(Collected data)
┏━━
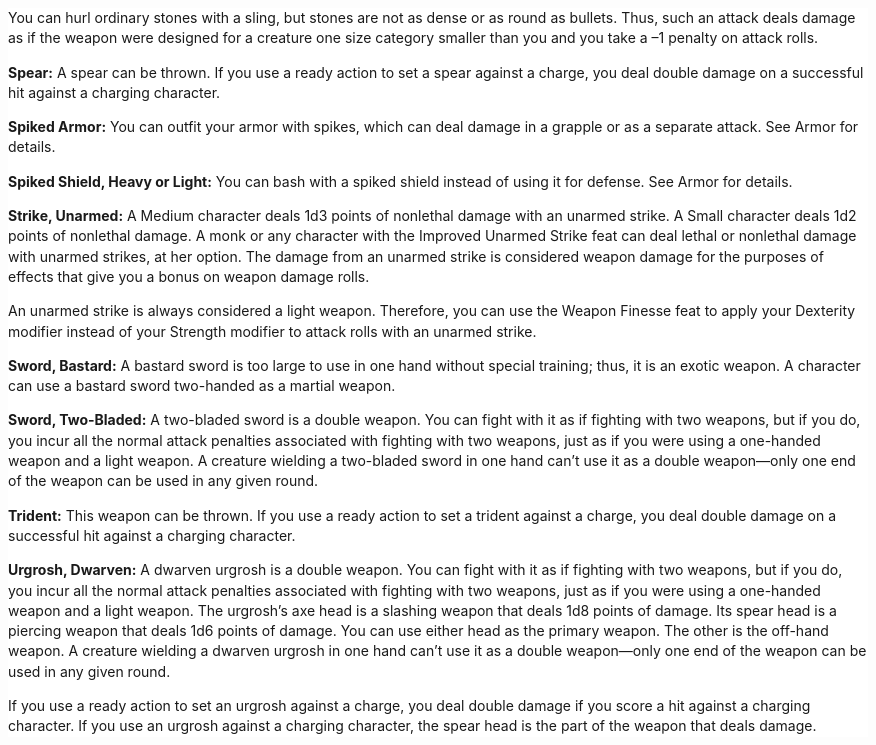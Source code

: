 You can hurl ordinary stones with a sling, but stones are not as dense
or as round as bullets. Thus, such an attack deals damage as if the
weapon were designed for a creature one size category smaller than you
and you take a –1 penalty on attack rolls.

**Spear:** A spear can be thrown. If you use a ready action to set a
spear against a charge, you deal double damage on a successful hit
against a charging character.

**Spiked Armor:** You can outfit your armor with spikes, which can deal
damage in a grapple or as a separate attack. See Armor for details.

**Spiked Shield, Heavy or Light:** You can bash with a spiked shield
instead of using it for defense. See Armor for details.

**Strike, Unarmed:** A Medium character deals 1d3 points of nonlethal
damage with an unarmed strike. A Small character deals 1d2 points of
nonlethal damage. A monk or any character with the Improved Unarmed
Strike feat can deal lethal or nonlethal damage with unarmed strikes, at
her option. The damage from an unarmed strike is considered weapon
damage for the purposes of effects that give you a bonus on weapon
damage rolls.

An unarmed strike is always considered a light weapon. Therefore, you
can use the Weapon Finesse feat to apply your Dexterity modifier instead
of your Strength modifier to attack rolls with an unarmed strike.

**Sword, Bastard:** A bastard sword is too large to use in one hand
without special training; thus, it is an exotic weapon. A character can
use a bastard sword two-handed as a martial weapon.

**Sword, Two-Bladed:** A two-bladed sword is a double weapon. You can
fight with it as if fighting with two weapons, but if you do, you incur
all the normal attack penalties associated with fighting with two
weapons, just as if you were using a one-handed weapon and a light
weapon. A creature wielding a two-bladed sword in one hand can’t use it
as a double weapon—only one end of the weapon can be used in any given
round.

**Trident:** This weapon can be thrown. If you use a ready action to set
a trident against a charge, you deal double damage on a successful hit
against a charging character.

**Urgrosh, Dwarven:** A dwarven urgrosh is a double weapon. You can
fight with it as if fighting with two weapons, but if you do, you incur
all the normal attack penalties associated with fighting with two
weapons, just as if you were using a one-handed weapon and a light
weapon. The urgrosh’s axe head is a slashing weapon that deals 1d8
points of damage. Its spear head is a piercing weapon that deals 1d6
points of damage. You can use either head as the primary weapon. The
other is the off-hand weapon. A creature wielding a dwarven urgrosh in
one hand can’t use it as a double weapon—only one end of the weapon can
be used in any given round.

If you use a ready action to set an urgrosh against a charge, you deal
double damage if you score a hit against a charging character. If you
use an urgrosh against a charging character, the spear head is the part
of the weapon that deals damage.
┗━━
▶ About this task: Reproduce only the lines from the first line of the entries through the line containing "of your Strength", exactly and with both ends kept. Omit the pictures.

▶ Result:
Source code

: You can hurl ordinary stones with a sling, but stones are not as dense
or as round as bullets. Thus, such an attack deals damage as if the
weapon were designed for a creature one size category smaller than you
and you take a –1 penalty on attack rolls.

**Spear:** A spear can be thrown. If you use a ready action to set a
spear against a charge, you deal double damage on a successful hit
against a charging character.

**Spiked Armor:** You can outfit your armor with spikes, which can deal
damage in a grapple or as a separate attack. See Armor for details.

**Spiked Shield, Heavy or Light:** You can bash with a spiked shield
instead of using it for defense. See Armor for details.

**Strike, Unarmed:** A Medium character deals 1d3 points of nonlethal
damage with an unarmed strike. A Small character deals 1d2 points of
nonlethal damage. A monk or any character with the Improved Unarmed
Strike feat can deal lethal or nonlethal damage with unarmed strikes, at
her option. The damage from an unarmed strike is considered weapon
damage for the purposes of effects that give you a bonus on weapon
damage rolls.

An unarmed strike is always considered a light weapon. Therefore, you
can use the Weapon Finesse feat to apply your Dexterity modifier instead
of your Strength modifier to attack rolls with an unarmed strike.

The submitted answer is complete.